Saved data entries
↓↓↓
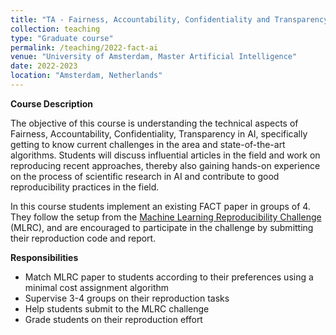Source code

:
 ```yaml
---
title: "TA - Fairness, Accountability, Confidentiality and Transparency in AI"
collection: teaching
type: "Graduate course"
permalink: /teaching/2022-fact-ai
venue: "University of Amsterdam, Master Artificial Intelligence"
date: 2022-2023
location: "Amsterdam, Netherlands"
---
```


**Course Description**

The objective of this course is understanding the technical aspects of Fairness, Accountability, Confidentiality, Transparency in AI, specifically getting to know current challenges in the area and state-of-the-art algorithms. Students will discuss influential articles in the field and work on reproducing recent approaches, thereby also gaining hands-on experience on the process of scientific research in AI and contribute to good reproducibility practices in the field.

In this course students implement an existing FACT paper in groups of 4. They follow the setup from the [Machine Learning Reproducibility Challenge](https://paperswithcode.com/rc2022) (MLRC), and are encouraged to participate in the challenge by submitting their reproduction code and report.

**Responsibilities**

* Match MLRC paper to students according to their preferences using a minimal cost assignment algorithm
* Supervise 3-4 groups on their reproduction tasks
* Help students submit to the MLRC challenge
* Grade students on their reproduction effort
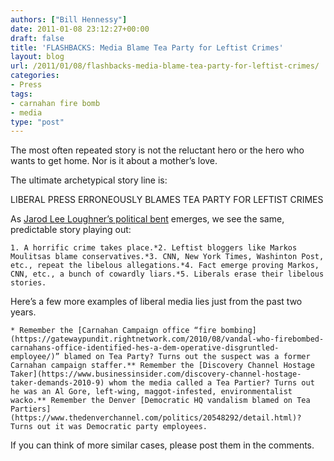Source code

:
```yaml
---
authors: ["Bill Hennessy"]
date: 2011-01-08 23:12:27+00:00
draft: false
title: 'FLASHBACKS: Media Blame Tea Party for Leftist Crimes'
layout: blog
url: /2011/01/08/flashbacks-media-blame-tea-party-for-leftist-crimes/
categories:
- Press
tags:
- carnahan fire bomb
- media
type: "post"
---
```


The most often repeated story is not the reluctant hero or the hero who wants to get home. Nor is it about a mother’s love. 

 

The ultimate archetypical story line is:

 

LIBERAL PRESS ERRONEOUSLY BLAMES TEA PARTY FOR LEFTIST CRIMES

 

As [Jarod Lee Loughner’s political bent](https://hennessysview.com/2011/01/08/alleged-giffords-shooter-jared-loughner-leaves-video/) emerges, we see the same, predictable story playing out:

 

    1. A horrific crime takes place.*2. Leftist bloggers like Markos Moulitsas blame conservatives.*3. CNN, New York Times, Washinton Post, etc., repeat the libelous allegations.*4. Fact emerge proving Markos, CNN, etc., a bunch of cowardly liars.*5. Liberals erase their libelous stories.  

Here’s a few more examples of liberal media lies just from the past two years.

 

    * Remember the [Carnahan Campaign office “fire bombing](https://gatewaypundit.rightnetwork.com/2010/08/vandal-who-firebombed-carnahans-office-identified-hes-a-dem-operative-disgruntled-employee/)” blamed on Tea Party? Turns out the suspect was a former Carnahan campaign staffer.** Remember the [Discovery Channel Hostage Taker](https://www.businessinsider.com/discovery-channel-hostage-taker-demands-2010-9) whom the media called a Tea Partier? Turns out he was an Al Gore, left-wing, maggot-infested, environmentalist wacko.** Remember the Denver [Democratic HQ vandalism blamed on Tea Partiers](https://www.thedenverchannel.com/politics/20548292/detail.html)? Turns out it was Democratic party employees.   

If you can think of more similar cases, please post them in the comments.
↑↑↑
↓↓↓
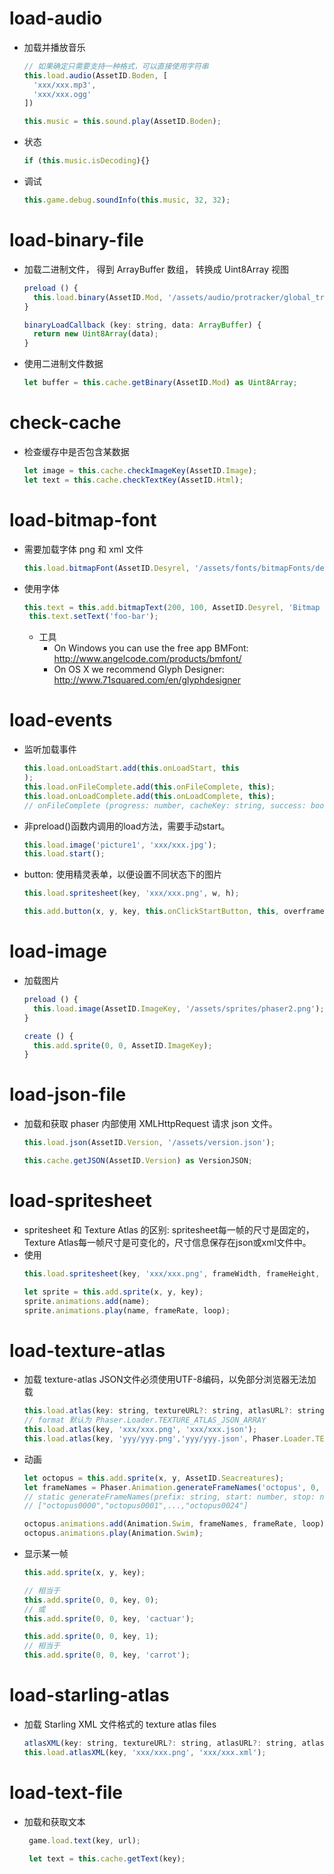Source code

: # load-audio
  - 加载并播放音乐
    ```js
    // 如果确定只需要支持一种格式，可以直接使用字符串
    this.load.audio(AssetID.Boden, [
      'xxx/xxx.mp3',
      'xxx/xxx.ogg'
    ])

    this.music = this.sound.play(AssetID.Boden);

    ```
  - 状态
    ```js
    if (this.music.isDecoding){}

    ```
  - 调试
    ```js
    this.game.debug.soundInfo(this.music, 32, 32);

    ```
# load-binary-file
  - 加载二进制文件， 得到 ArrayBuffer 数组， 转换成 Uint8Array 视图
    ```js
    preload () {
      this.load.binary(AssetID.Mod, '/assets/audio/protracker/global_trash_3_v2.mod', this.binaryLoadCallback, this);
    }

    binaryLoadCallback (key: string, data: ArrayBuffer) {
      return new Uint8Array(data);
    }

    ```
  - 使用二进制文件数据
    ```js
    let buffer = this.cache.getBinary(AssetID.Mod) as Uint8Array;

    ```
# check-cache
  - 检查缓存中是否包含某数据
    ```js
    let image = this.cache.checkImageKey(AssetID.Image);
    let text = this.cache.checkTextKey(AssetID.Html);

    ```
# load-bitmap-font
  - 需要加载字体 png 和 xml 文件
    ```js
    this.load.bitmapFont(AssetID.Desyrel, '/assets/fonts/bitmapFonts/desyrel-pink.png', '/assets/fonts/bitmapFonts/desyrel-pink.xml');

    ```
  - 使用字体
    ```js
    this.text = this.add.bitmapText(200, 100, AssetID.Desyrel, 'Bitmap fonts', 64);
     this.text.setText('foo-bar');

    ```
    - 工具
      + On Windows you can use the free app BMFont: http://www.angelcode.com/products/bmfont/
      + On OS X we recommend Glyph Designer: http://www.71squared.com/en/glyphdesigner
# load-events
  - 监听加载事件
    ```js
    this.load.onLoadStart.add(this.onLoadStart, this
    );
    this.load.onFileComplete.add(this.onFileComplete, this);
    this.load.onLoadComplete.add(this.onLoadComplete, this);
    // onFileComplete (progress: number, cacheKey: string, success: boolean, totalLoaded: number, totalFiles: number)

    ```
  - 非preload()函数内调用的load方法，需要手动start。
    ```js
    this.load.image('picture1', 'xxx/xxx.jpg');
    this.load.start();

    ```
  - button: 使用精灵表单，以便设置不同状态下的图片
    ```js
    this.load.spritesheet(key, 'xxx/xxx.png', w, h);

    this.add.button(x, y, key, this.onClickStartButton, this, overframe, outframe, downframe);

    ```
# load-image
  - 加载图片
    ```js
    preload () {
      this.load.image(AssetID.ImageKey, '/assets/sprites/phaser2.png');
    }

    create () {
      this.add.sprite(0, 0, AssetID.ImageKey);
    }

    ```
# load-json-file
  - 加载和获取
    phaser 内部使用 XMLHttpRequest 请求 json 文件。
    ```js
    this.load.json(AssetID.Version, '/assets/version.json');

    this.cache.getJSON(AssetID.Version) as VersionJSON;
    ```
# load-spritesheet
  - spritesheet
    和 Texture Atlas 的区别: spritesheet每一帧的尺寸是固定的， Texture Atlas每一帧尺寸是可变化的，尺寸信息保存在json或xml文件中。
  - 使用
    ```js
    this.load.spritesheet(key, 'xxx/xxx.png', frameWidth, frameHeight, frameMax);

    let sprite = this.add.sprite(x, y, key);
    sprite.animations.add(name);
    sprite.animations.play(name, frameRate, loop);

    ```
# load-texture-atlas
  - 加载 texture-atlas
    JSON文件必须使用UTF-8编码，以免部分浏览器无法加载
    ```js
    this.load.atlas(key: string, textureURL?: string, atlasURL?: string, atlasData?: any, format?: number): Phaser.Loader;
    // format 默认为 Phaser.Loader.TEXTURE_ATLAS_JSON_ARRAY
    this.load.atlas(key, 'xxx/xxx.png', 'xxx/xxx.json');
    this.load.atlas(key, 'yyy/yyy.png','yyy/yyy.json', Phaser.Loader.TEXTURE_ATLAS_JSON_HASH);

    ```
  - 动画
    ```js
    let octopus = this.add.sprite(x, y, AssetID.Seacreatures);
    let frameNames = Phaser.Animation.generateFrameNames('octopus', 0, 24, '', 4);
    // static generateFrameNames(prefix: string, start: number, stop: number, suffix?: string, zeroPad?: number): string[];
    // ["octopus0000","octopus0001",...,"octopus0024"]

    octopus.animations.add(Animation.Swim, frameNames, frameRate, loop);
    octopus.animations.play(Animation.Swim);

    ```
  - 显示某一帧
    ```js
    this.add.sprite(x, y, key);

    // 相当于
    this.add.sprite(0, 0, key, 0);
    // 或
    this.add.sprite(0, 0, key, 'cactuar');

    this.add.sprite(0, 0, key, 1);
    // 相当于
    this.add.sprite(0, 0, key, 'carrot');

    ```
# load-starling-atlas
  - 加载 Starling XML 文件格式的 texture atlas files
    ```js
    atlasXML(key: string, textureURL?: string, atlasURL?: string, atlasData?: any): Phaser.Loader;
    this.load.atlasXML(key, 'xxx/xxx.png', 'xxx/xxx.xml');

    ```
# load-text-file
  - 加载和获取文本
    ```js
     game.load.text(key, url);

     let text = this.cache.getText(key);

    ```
↑↑↑
↓↓↓
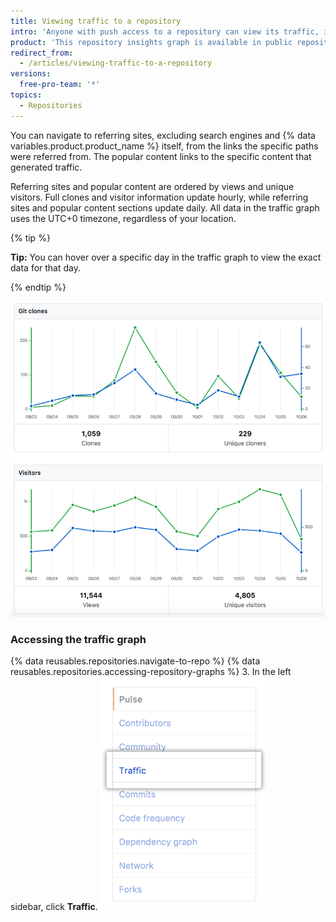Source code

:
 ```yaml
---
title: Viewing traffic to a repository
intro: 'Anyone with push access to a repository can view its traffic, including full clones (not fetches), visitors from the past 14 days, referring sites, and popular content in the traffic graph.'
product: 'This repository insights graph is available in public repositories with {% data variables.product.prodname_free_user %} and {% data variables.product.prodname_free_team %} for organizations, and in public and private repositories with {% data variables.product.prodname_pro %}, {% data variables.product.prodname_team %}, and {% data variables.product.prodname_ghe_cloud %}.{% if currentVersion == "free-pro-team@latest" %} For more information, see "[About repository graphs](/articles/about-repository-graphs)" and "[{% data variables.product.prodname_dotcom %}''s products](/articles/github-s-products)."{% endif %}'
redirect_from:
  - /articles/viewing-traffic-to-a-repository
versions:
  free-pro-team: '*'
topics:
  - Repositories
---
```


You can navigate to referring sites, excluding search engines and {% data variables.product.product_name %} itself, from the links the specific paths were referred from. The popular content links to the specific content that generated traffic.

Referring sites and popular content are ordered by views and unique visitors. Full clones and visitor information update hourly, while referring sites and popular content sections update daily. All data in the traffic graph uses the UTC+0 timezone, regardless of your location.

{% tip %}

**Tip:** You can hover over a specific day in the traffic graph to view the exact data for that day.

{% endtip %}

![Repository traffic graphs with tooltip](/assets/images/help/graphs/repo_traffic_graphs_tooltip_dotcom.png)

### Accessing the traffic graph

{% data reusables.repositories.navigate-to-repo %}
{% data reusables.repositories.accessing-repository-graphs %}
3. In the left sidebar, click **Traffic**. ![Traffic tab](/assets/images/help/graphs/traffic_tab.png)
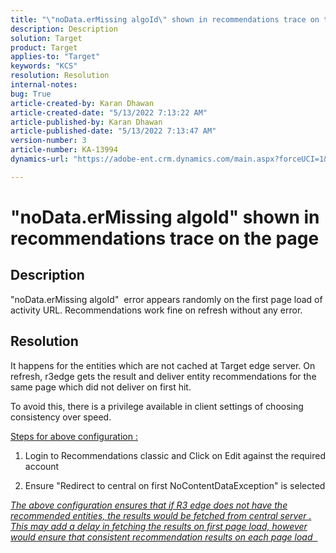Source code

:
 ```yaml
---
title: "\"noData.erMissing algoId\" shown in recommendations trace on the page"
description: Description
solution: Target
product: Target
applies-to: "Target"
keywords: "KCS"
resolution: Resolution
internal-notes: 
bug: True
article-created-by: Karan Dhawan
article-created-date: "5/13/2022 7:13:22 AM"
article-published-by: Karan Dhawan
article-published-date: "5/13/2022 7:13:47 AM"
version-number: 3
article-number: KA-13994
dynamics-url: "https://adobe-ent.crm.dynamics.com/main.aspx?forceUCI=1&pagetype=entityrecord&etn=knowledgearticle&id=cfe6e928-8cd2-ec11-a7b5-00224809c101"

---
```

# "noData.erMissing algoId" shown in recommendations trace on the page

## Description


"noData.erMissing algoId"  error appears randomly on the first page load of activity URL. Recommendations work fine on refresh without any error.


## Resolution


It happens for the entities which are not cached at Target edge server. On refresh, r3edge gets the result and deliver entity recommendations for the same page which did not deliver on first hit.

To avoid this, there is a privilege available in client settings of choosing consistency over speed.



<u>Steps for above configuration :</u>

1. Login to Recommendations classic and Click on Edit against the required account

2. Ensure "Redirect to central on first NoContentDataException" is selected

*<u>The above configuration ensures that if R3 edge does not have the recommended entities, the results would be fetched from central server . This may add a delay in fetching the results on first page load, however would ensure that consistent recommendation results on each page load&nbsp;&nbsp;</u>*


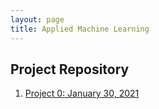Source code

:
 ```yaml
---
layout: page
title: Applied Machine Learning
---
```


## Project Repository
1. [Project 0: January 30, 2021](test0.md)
↑↑↑
### Try it
In the records above, how many lines hold the string "game"? Only the number should be given.

### Solved exercise
2